■ **How to complete this task**: Whenever a line below includes the word "Readme", copy that line.

■ **Material provided**:
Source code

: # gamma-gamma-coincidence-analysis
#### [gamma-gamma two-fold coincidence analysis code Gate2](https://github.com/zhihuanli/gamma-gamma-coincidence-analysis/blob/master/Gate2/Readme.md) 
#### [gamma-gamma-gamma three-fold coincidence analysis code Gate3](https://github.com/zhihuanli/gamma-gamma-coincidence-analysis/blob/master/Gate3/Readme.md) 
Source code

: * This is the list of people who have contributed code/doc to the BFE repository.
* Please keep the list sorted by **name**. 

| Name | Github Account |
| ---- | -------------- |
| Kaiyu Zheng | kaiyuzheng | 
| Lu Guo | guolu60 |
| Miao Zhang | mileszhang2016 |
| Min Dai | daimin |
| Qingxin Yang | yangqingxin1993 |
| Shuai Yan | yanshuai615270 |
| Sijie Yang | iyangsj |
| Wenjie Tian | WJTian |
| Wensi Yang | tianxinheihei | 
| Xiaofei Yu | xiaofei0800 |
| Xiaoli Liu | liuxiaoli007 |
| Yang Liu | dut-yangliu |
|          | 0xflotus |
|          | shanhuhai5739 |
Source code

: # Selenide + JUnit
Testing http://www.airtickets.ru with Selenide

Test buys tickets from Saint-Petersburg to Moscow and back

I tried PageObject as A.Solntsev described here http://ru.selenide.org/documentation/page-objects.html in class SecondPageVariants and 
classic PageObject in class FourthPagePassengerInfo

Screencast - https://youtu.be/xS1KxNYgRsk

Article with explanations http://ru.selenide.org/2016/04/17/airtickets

■ **Finished task**:
#### [gamma-gamma two-fold coincidence analysis code Gate2](https://github.com/zhihuanli/gamma-gamma-coincidence-analysis/blob/master/Gate2/Readme.md) 
#### [gamma-gamma-gamma three-fold coincidence analysis code Gate3](https://github.com/zhihuanli/gamma-gamma-coincidence-analysis/blob/master/Gate3/Readme.md) 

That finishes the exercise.